The apprentice programme is four years, during which we learn about traditional craft skills for working on historic buildings.
As part of our training, we also learn about modern construction methods to widen our understanding.
We finish up at 4pm and start vacuuming down and tidying up so that the studio is ready for when we come in the next morning.
I stay at a local B&B for the rest of the week to avoid the commute. I get back at around 5pm and usually go for a run or do some yoga, get washed up and make some food.
Then I’ll settle down for a few hours and do some studying. Many of the techniques we are learning are quite scientific, like working with lime. I enjoy learning the theory as much as the practical skills.
We need to understand the problems traditional buildings face and mostly it’s to do with poor maintenance or repair work using the wrong materials or techniques. If things aren’t done properly, it can lead to all sorts of problems, like dampness or masonry failure.
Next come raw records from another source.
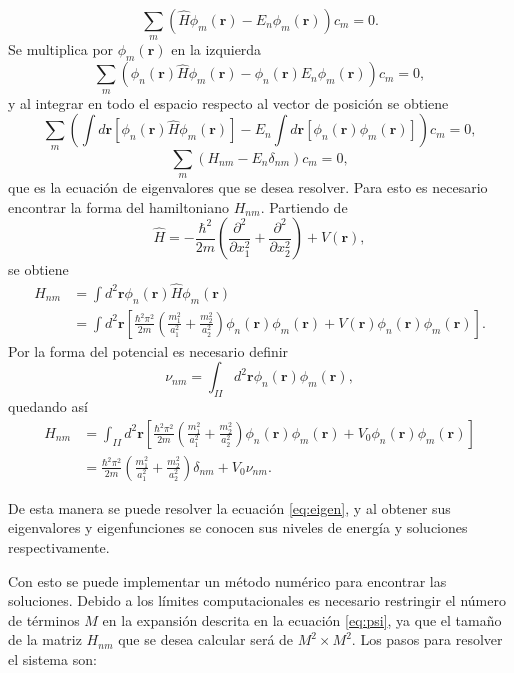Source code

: \documentclass[letterpaper,11pt]{article}
\renewcommand{\vec}[1]{\mathbf{#1}}
\begin{document}
\[
	\sum_m \left( \hat{H} \phi_m (\vec{r}) - E_n \phi_m (\vec{r}) \right) c_m = 0.
\]
Se multiplica por $\phi_m (\vec{r})$ en la izquierda
\[
	\sum_m \left( \phi_n (\vec{r}) \hat{H} \phi_m (\vec{r}) - \phi_n(\vec{r}) E_n \phi_m (\vec{r}) \right) c_m = 0,
\]
y al integrar en todo el espacio respecto al vector de posición se obtiene
\[
	\sum_m \left( \int d \vec{r} \left[ \phi_n (\vec{r}) \hat{H} \phi_m (\vec{r}) \right] - E_n \int d \vec{r} \left[ \phi_n(\vec{r}) \phi_m (\vec{r}) \right] \right) c_m = 0,
\]
\begin{equation} \label{eq:eigen}
	\sum_m \left( H_{nm} - E_n \delta_{nm} \right) c_m = 0,
\end{equation}
que es la ecuación de eigenvalores que se desea resolver.
Para esto es necesario encontrar la forma del hamiltoniano $H_{nm}$. Partiendo de
\[
	\hat{H} = - \frac{\hbar^2}{2 m} \left( \frac{\partial^2}{\partial x_1^2} + \frac{\partial^2}{\partial x_2^2} \right) + V(\vec{r}),
\]
se obtiene
\begin{align*}
	H_{nm} &= \int d^2 \vec{r} \phi_n (\vec{r}) \hat{H} \phi_m (\vec{r}) \\
	&= \int  d^2 \vec{r} \left[ \frac{\hbar^2 \pi^2}{2 m} \left( \frac{m_1^2}{a_1^2} + \frac{m_2^2}{a_2^2} \right) \phi_n (\vec{r}) \phi_m (\vec{r}) + V(\vec{r}) \phi_n (\vec{r}) \phi_m (\vec{r}) \right].
\end{align*}
Por la forma del potencial es necesario definir
\begin{equation}
	\nu_{nm} = \int_{II} d^2 \vec{r} \phi_n (\vec{r}) \phi_m (\vec{r}),
\end{equation}
quedando así
\begin{align*}
	H_{nm} &= \int_{II}  d^2 \vec{r} \left[ \frac{\hbar^2 \pi^2}{2 m} \left( \frac{m_1^2}{a_1^2} + \frac{m_2^2}{a_2^2} \right) \phi_n (\vec{r}) \phi_m (\vec{r}) + V_0 \phi_n (\vec{r}) \phi_m (\vec{r}) \right] \\
	&= \frac{\hbar^2 \pi^2}{2 m} \left( \frac{m_1^2}{a_1^2} + \frac{m_2^2}{a_2^2} \right) \delta_{nm} + V_0 \nu_{nm}.
\end{align*}

De esta manera se puede resolver la ecuación \ref{eq:eigen}, y al obtener sus eigenvalores y eigenfunciones se conocen sus niveles de energía y soluciones respectivamente.

Con esto se puede implementar un método numérico para encontrar las soluciones. Debido a los límites computacionales es necesario restringir el número de términos $M$ en la expansión descrita en la ecuación \ref{eq:psi}, ya que el tamaño de la matriz $H_{nm}$ que se desea calcular será de $M^2 \times M^2$.
Los pasos para resolver el sistema son:
\end{document}
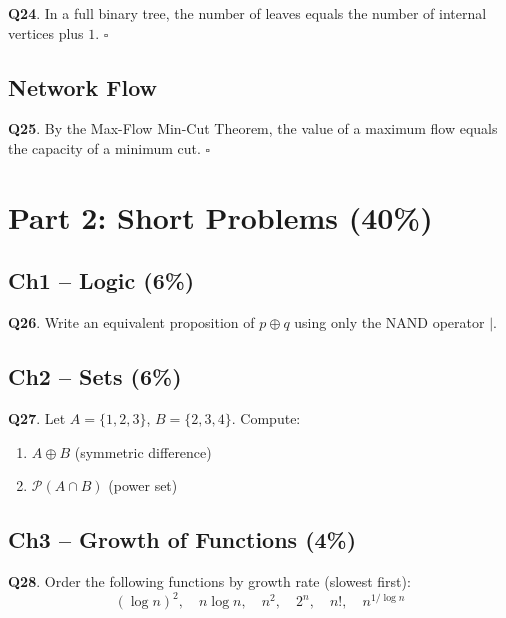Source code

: \documentclass[11pt,a4paper,fontset=mac]{ctexart}
\newcommand{\tfblank}{$\square$}
\newcommand{\question}[1]{\textbf{Q#1}.}
\begin{document}
\question{24}  In a full binary tree, the number of leaves equals the
number of internal vertices plus $1$.
\hfill\tfblank

\subsection*{Network Flow}

\question{25}  By the Max-Flow Min-Cut Theorem, the value of a maximum
flow equals the capacity of a minimum cut.
\hfill\tfblank

\section*{Part 2: Short Problems (40\%)}

\subsection*{Ch1 -- Logic (6\%)}

\question{26}  Write an equivalent proposition of $p\oplus q$ using only
the NAND operator $\mid$.\bigskip

\subsection*{Ch2 -- Sets (6\%)}

\question{27}  Let $A=\{1,2,3\}$, $B=\{2,3,4\}$. Compute:
\begin{enumerate}[label=(\alph*)]
  \item $A\oplus B$ (symmetric difference)
  \item $\mathcal{P}(A\cap B)$ (power set)
\end{enumerate}
\bigskip

\subsection*{Ch3 -- Growth of Functions (4\%)}

\question{28}  Order the following functions by growth rate (slowest first):
\[
(\log n)^{2},\quad n\log n,\quad n^{2},\quad 2^{n},\quad n!,\quad n^{1/\log n}
\]
\bigskip

\end{document}
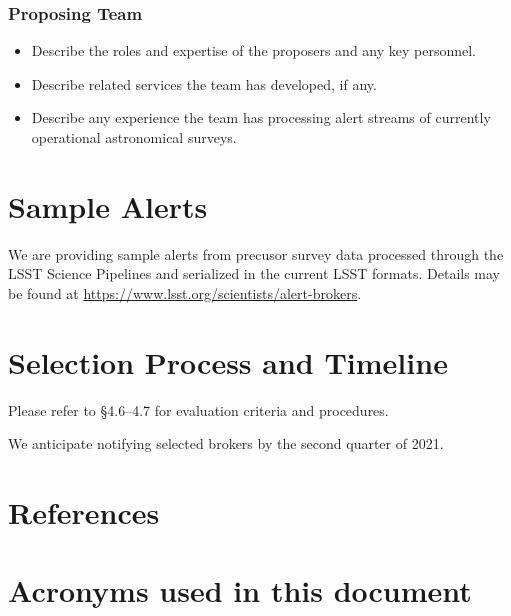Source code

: \documentclass[DM,toc,lsstdraft]{lsstdoc}
\begin{document}
\subsubsection{Proposing Team}

\begin{itemize}
\item Describe the roles and expertise of the proposers and any key personnel.
\item Describe related services the team has developed, if any.
\item Describe any experience the team has processing alert streams of currently operational astronomical surveys. 
\end{itemize}


\section{Sample Alerts}

We are providing sample alerts from precusor survey data processed through the LSST Science Pipelines and serialized in the current LSST formats.
Details may be found at \url{https://www.lsst.org/scientists/alert-brokers}.

\section{Selection Process and Timeline}

Please refer to  \S4.6--4.7 for evaluation criteria and procedures.

We anticipate notifying selected brokers by the second quarter of 2021.

\section{References} \label{sec:bib}

\renewcommand{\refname}{}


\section{Acronyms used in this document}\label{sec:acronyms}

\end{document}

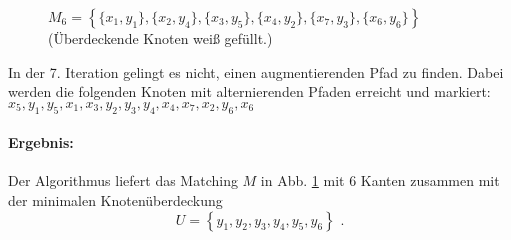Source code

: \documentclass[a4paper]{scrartcl}
\begin{document}
\begin{enumerate}[label=\bfseries\arabic*.]
\begin{enumerate}
\begin{figure}[h]
                    \caption{$M_6 = \left\{ \{x_1, y_1\}, \{x_2, y_4\}, 
                    \{x_3, y_5\}, \{x_4, y_2\}, \{x_7, y_3\}, \{x_6, y_6\}
                    \right\}$ \\ (Überdeckende Knoten weiß gefüllt.)}
                    \label{fig:a-6}
                \end{figure}

                \FloatBarrier

                In der 7. Iteration gelingt es nicht, einen augmentierenden Pfad
                zu finden.
                Dabei werden die folgenden Knoten mit alternierenden Pfaden
                erreicht und markiert:
                $x_5, y_1, y_5, x_1, x_3, y_2, y_3, y_4, x_4, x_7, x_2, y_6, x_6$

                \paragraph{Ergebnis:}
                Der Algorithmus liefert das Matching $M$ in Abb. \ref{fig:a-6}
                mit $6$ Kanten zusammen mit der minimalen Knotenüberdeckung
                \begin{equation}
                    U = \left\{ y_1, y_2, y_3, y_4, y_5, y_6 \right\} \text{ .}
                \end{equation}


\end{enumerate}
\end{enumerate}
\end{document}
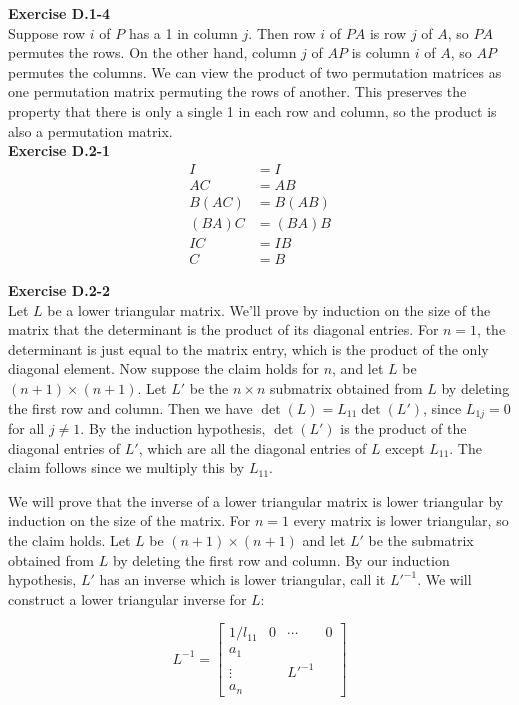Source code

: \documentclass{article}
\begin{document}
\noindent\textbf{Exercise D.1-4}\\

Suppose row $i$ of $P$ has a 1 in column $j$.  Then row $i$ of $PA$ is row $j$ of $A$, so $PA$ permutes the rows.  On the other hand, column $j$ of $AP$ is column $i$ of $A$, so $AP$ permutes the columns.  We can view the product of two permutation matrices as one permutation matrix permuting the rows of another.  This preserves the property that there is only a single 1 in each row and column, so the product is also a permutation matrix. \\

\noindent\textbf{Exercise D.2-1}\\

\begin{align*}
I&=I\\
AC&=AB\\
B(AC)&=B(AB)\\
(BA)C&=(BA)B\\
IC&=IB\\
C&=B
\end{align*}

\noindent\textbf{Exercise D.2-2}\\

Let $L$ be a lower triangular matrix.  We'll prove by induction on the size of the matrix that the determinant is the product of its diagonal entries. For $n=1$, the determinant is just equal to the matrix entry, which is the product of the only diagonal element.  Now suppose the claim holds for $n$, and let $L$ be $(n+1) \times (n+1)$.  Let $L'$ be the $n \times n$ submatrix obtained from $L$ by deleting the first row and column.  Then we have $\det(L) = L_{11} \det(L')$, since $L_{1j} = 0$ for all $j \neq 1$.  By the induction hypothesis, $\det(L')$ is the product of the diagonal entries of $L'$, which are all the diagonal entries of $L$ except $L_{11}$.  The claim follows since we multiply this by $L_{11}$.  

We will prove that the inverse of a lower triangular matrix is lower triangular by induction on the size of the matrix.  For $n=1$ every matrix is lower triangular, so the claim holds.  Let $L$ be $(n+1) \times (n+1)$ and let $L'$ be the submatrix obtained from $L$ by deleting the first row and column.  By our induction hypothesis, $L'$ has an inverse which is lower triangular, call it $L'^{-1}$.  We will construct a lower triangular inverse for $L$:

\[ L^{-1} = \left[ \begin{array}{c|ccc} 1/l_{11}& 0&\cdots&0 \\ \hline a_1 &&&\\ \vdots&&L'^{-1}& \\ a_n & && \end{array}\right] \]
\end{document}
I’m working in this industry at a really exciting time. Historic Scotland is developing a building conservation centre for Scotland, opening in Stirling in summer 2016.
The Engine Shed will be an education centre, bringing together a wide range of crafts and trades people as well as being open to the public.
It’s great that this training hub will exist and I can continue to improve my skills. One day, I’d love to teach others the skills I’m learning.